Se non si darà una decisa sterzata a questo andazzo, l’Italia si troverà tra qualche decennio - ed è un orizzonte che già si riesce ad intravedere in maniera preoccupante - ad essere popolata solo da vecchi (per endogena fisiologia, mentalmente e motivatamente appannati, stanchi) e da giovani ignoranti, gretti, intellettualmente spenti, essendo migrate altrove le “pedine” giovanili più pregiate della scacchiera dove si sta giocando la rilevante partita del Paese.
Questa nazione avrà alla fine, quindi, un tessuto sociale costituito da categorie sociali deboli, per antonomasia, poco competitive (vecchi fiaccati e giovani mal preparati). E sarà un tessuto sociale che diverrà preda, ancor più agevole, di una classe politica famelica, rapace a cui, ovviamente, fa troppo comodo avere sotto di sé persone senza alcuno spirito critico, non raziocinanti che possano mettere significativamente in discussione, in qualche modo, il suo operato ma soprattutto le sue dorate posizioni.

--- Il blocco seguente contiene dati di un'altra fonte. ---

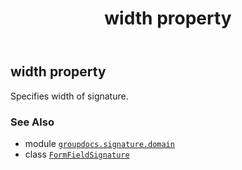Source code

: ﻿---
title: width property
second_title: GroupDocs.Signature for Python via .NET API References
description: 
type: docs
url: /python-net/groupdocs.signature.domain/formfieldsignature/width/
is_root: false
weight: 170
---

## width property


Specifies width of signature.

### See Also
* module [`groupdocs.signature.domain`](../../)
* class [`FormFieldSignature`](/signature/python-net/groupdocs.signature.domain/formfieldsignature)
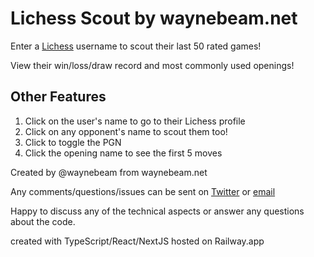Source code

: # Lichess Scout by waynebeam.net  

Enter a [Lichess](https://lichess.org) username to scout their last 50 rated games!

View their win/loss/draw record and most commonly used openings!

## Other Features

1. Click on the user's name to go to their Lichess profile
1. Click on any opponent's name to scout them too!
1. Click to toggle the PGN
1. Click the opening name to see the first 5 moves

Created by @waynebeam from waynebeam.net

Any comments/questions/issues can be sent on [Twitter](https://twitter.com/WayneBeam) or [email](mailto:wayne@waynebeam.net)

Happy to discuss any of the technical aspects or answer any questions about the code.

created with TypeScript/React/NextJS hosted on Railway.app
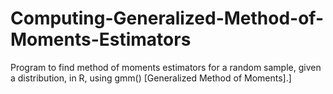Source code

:# Computing-Generalized-Method-of-Moments-Estimators
Program to find method of moments estimators for a random sample, given a distribution, in R, using gmm() [Generalized Method of Moments].]
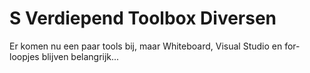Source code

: # S Verdiepend Toolbox Diversen

Er komen nu een paar tools bij, maar Whiteboard, Visual Studio en for-loopjes blijven belangrijk...

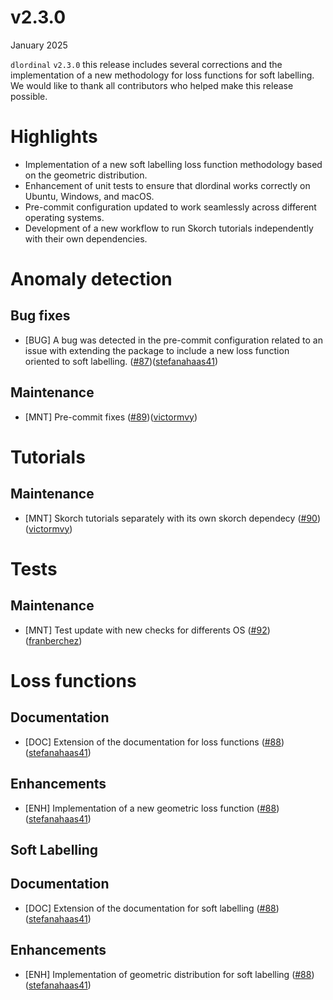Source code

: # v2.3.0

January 2025

`dlordinal` `v2.3.0` this release includes several corrections and the implementation of a new methodology for loss functions for soft labelling. We would like to thank all contributors who helped make this release possible.

# Highlights

- Implementation of a new soft labelling loss function methodology based on the geometric distribution.
- Enhancement of unit tests to ensure that dlordinal works correctly on Ubuntu, Windows, and macOS.
- Pre-commit configuration updated to work seamlessly across different operating systems.
- Development of a new workflow to run Skorch tutorials independently with their own dependencies.

# Anomaly detection

## Bug fixes

- [BUG] A bug was detected in the pre-commit configuration related to an issue with extending the package to include a new loss function oriented to soft labelling. ([#87](https://github.com/ayrna/dlordinal/issues/87))([stefanahaas41](https://github.com/stefanahaas41))

## Maintenance

- [MNT] Pre-commit fixes ([#89](https://github.com/ayrna/dlordinal/pull/89))([victormvy](https://github.com/victormvy))


# Tutorials

## Maintenance

- [MNT] Skorch tutorials separately with its own skorch dependecy ([#90](https://github.com/ayrna/dlordinal/pull/90)) ([victormvy](https://github.com/victormvy))


# Tests

## Maintenance

- [MNT] Test update with new checks for differents OS ([#92](https://github.com/ayrna/dlordinal/pull/92)) ([franberchez](https://github.com/franberchez))


# Loss functions

## Documentation

- [DOC] Extension of the documentation for loss functions ([#88](https://github.com/ayrna/dlordinal/pull/88)) ([stefanahaas41](https://github.com/stefanahaas41))

## Enhancements

- [ENH] Implementation of a new geometric loss function ([#88](https://github.com/ayrna/dlordinal/pull/88)) ([stefanahaas41](https://github.com/stefanahaas41))


## Soft Labelling

## Documentation

- [DOC] Extension of the documentation for soft labelling ([#88](https://github.com/ayrna/dlordinal/pull/88)) ([stefanahaas41](https://github.com/stefanahaas41))

## Enhancements

- [ENH] Implementation of geometric distribution for soft labelling ([#88](https://github.com/ayrna/dlordinal/pull/88)) ([stefanahaas41](https://github.com/stefanahaas41))
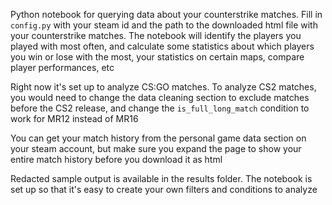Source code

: Python notebook for querying data about your counterstrike matches. Fill in `config.py` with your steam id and the path to the downloaded html file with your counterstrike matches.
The notebook will identify the players you played with most often, and calculate some statistics about which players you win or lose with the most, your statistics on certain maps, compare player performances, etc

Right now it's set up to analyze CS:GO matches. To analyze CS2 matches, you would need to change the data cleaning section to exclude matches before the CS2 release, and change the `is_full_long_match` condition to work for MR12 instead of MR16

You can get your match history from the personal game data section on your steam account, but make sure you expand the page to show your entire match history before you download it as html

Redacted sample output is available in the results folder. The notebook is set up so that it's easy to create your own filters and conditions to analyze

Un operato che, a questo punto, senza il freno critico e regolatore delle idee, della ragione, più in generale della cultura, diverrà sempre più sfrontato ed invadente e ci porterà all’autodistruzione.
Si addiverrà ad una platea sociale, alla fine di questo inesorabile processo, scollata, alla quale basterà semplicemente “dare in pasto” (molto banalmente, per tenerla buona nella pancia, sonnolente, “appaciata” come si usa dire dalle parti mie) un colorato e “sbrilluccicante” smartphone o tablet di ultima generazione su cui poter catalizzare tutte le attenzioni, su cui poter nervosamente “ticchettare” passando le giornate in alienante, solitario conformismo e nel più cupo, indecente e pauroso isolamento intellettuale.
Un telefonino (ma potrebbe essere un qualunque oggetto, come si dice: “di tendenza” che, in qualche modo, assorba l’attenzione della massa beota) da cui essere opportunisticamente distratti in modo da non vedere ciò che accade nel Paese, a due spanne dal proprio naso, lasciando in questo modo campo finalmente libero a chi porta avanti solo i propri interessi.
Una nazione in ultima istanza che, se guarda al futuro partendo da questi presupposti, se non aprirà finalmente gli occhi, se non metterà infine giudizio, è una nazione che risulterà irrimediabilmente sconfitta con la partita che si gioca con la Storia.